Brooke Weigel 8/2018
I am a PhD candidate at the University of Chicago in the Committee on Evolutionary Biology. My research aims to characterize the symbiosis between giant canopy-forming kelp and the millions of tiny bacteria that live on their surfaces. I am determining the identity and functional role of symbiotic bacteria associated with the "bull kelp" Nereocystis luetkeana, which forms extensive underwater forests along the Pacific Coast of the United States and Canada. My research has shown that there are up to 25 million bacteria living on each square centimeter of kelp! Microbial metabolisms may contribute significantly to carbon and nitrogen cycling associated with kelp, which has fueled my desire to characterize the functional importance of this symbiosis. My research has been funded by the Phycological Society of America, National Geographic, and the Committee on Evolutionary Biology.

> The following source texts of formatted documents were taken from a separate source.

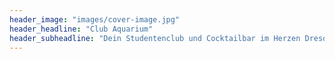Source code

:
 ```yaml
---
header_image: "images/cover-image.jpg"
header_headline: "Club Aquarium"
header_subheadline: "Dein Studentenclub und Cocktailbar im Herzen Dresdens"
---
```


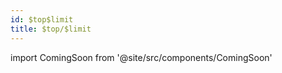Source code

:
 ```yaml
---
id: $top$limit
title: $top/$limit 
---
```


import ComingSoon from '@site/src/components/ComingSoon'

<ComingSoon/>
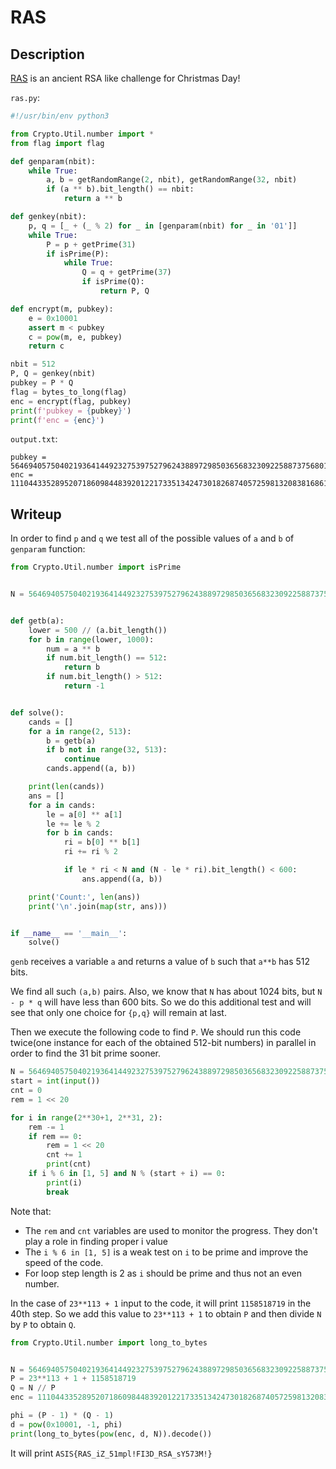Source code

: # RAS


## Description

[RAS](https://asisctf.com/tasks/RAS_4e2b7ccee334c091280d6bb9ff9d15b6b7f69528.txz) is an ancient RSA like challenge for Christmas Day!

`ras.py`:
```python
#!/usr/bin/env python3

from Crypto.Util.number import *
from flag import flag

def genparam(nbit):
	while True:
		a, b = getRandomRange(2, nbit), getRandomRange(32, nbit)
		if (a ** b).bit_length() == nbit:
			return a ** b

def genkey(nbit):
	p, q = [_ + (_ % 2) for _ in [genparam(nbit) for _ in '01']]
	while True:
		P = p + getPrime(31)
		if isPrime(P):
			while True:
				Q = q + getPrime(37)
				if isPrime(Q):
					return P, Q

def encrypt(m, pubkey):
	e = 0x10001
	assert m < pubkey
	c = pow(m, e, pubkey)
	return c

nbit = 512
P, Q = genkey(nbit)
pubkey = P * Q
flag = bytes_to_long(flag)
enc = encrypt(flag, pubkey)
print(f'pubkey = {pubkey}')
print(f'enc = {enc}')
```

`output.txt`:
```
pubkey = 56469405750402193641449232753975279624388972985036568323092258873756801156079913882719631252209538683205353844069168609565141017503581101845476197667784484712057287713526027533597905495298848547839093455328128973319016710733533781180094847568951833393705432945294907000234880317134952746221201465210828955449
enc = 11104433528952071860984483920122173351342473018268740572598132083816861855404615534742178674185812745207876206939230069251889172817480784782618716608299615251541018034321389516732611030641383571306414414804563863131355221859432899624060128497648444189432635603082478662202695641001726208833663163000227827283
```

## Writeup



In order to find `p` and `q` we test all of the possible values of `a` and `b` of `genparam` function:

```python
from Crypto.Util.number import isPrime


N = 56469405750402193641449232753975279624388972985036568323092258873756801156079913882719631252209538683205353844069168609565141017503581101845476197667784484712057287713526027533597905495298848547839093455328128973319016710733533781180094847568951833393705432945294907000234880317134952746221201465210828955449


def getb(a):
    lower = 500 // (a.bit_length())
    for b in range(lower, 1000):
        num = a ** b
        if num.bit_length() == 512:
            return b
        if num.bit_length() > 512:
            return -1


def solve():
    cands = []
    for a in range(2, 513):
        b = getb(a)
        if b not in range(32, 513):
            continue
        cands.append((a, b))

    print(len(cands))
    ans = []
    for a in cands:
        le = a[0] ** a[1]
        le += le % 2
        for b in cands:
            ri = b[0] ** b[1]
            ri += ri % 2

            if le * ri < N and (N - le * ri).bit_length() < 600:
                ans.append((a, b))

    print('Count:', len(ans))
    print('\n'.join(map(str, ans)))


if __name__ == '__main__':
    solve()
```

`genb` receives a variable `a` and returns a value of `b` such that `a**b` has 512 bits.

We find all such `(a,b)` pairs. Also, we know that `N` has about 1024 bits, but `N - p * q` will have less than 600 bits. So we do this additional test and will see that only one choice for `{p,q}` will remain at last.

Then we execute the following code to find `P`.
We should run this code twice(one instance for each of the obtained 512-bit numbers)
in parallel in order to find the 31 bit prime sooner.

```python
N = 56469405750402193641449232753975279624388972985036568323092258873756801156079913882719631252209538683205353844069168609565141017503581101845476197667784484712057287713526027533597905495298848547839093455328128973319016710733533781180094847568951833393705432945294907000234880317134952746221201465210828955449
start = int(input())
cnt = 0
rem = 1 << 20

for i in range(2**30+1, 2**31, 2):
    rem -= 1
    if rem == 0:
        rem = 1 << 20
        cnt += 1
        print(cnt)
    if i % 6 in [1, 5] and N % (start + i) == 0:
        print(i)
        break
```

Note that:

* The `rem` and `cnt` variables are used to monitor the progress. They don't play a role in finding proper i value
* The `i % 6 in [1, 5]` is a weak test on `i` to be prime and improve the speed of the code.
* For loop step length is 2 as `i` should be prime and thus not an even number.

In the case of `23**113 + 1` input to the code, it will print `1158518719` in the 40th step. So we add this value to `23**113 + 1` to obtain `P` and then divide `N` by `P` to obtain `Q`.

```python
from Crypto.Util.number import long_to_bytes


N = 56469405750402193641449232753975279624388972985036568323092258873756801156079913882719631252209538683205353844069168609565141017503581101845476197667784484712057287713526027533597905495298848547839093455328128973319016710733533781180094847568951833393705432945294907000234880317134952746221201465210828955449
P = 23**113 + 1 + 1158518719
Q = N // P
enc = 11104433528952071860984483920122173351342473018268740572598132083816861855404615534742178674185812745207876206939230069251889172817480784782618716608299615251541018034321389516732611030641383571306414414804563863131355221859432899624060128497648444189432635603082478662202695641001726208833663163000227827283

phi = (P - 1) * (Q - 1)
d = pow(0x10001, -1, phi)
print(long_to_bytes(pow(enc, d, N)).decode())
```

It will print `ASIS{RAS_iZ_51mpl!FI3D_RSA_sY573M!}`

Each summer, I spend three months in the field on the outer coast of the Olympic Peninsula in Washington, and I travel to a small remote island (Tatoosh Island) with University of Chicago professors Cathy Pfister and Tim Wootton to conduct my field experiments. Tatoosh Island is an ideal location for my research, because it has extremely biodiverse rocky intertidal and kelp forest ecosystems, and the island has been the focus of a number of historic ecological studies since the 1960s. Being at the University of Chicago has given me excellent access to marine biology field stations, including the Marine Biological Lab in Woods Hole. In addition to working on kelp, I am also using the unique evisceration and regeneration capacity of sea cucumbers (holothurians) as a novel system to study colonization and succession of the gut microbiome. While Chicago is not coastal, being a graduate student in the Committee on Evolutionary Biology has provided me with amazing opportunities to conduct field and lab research in marine ecosystems.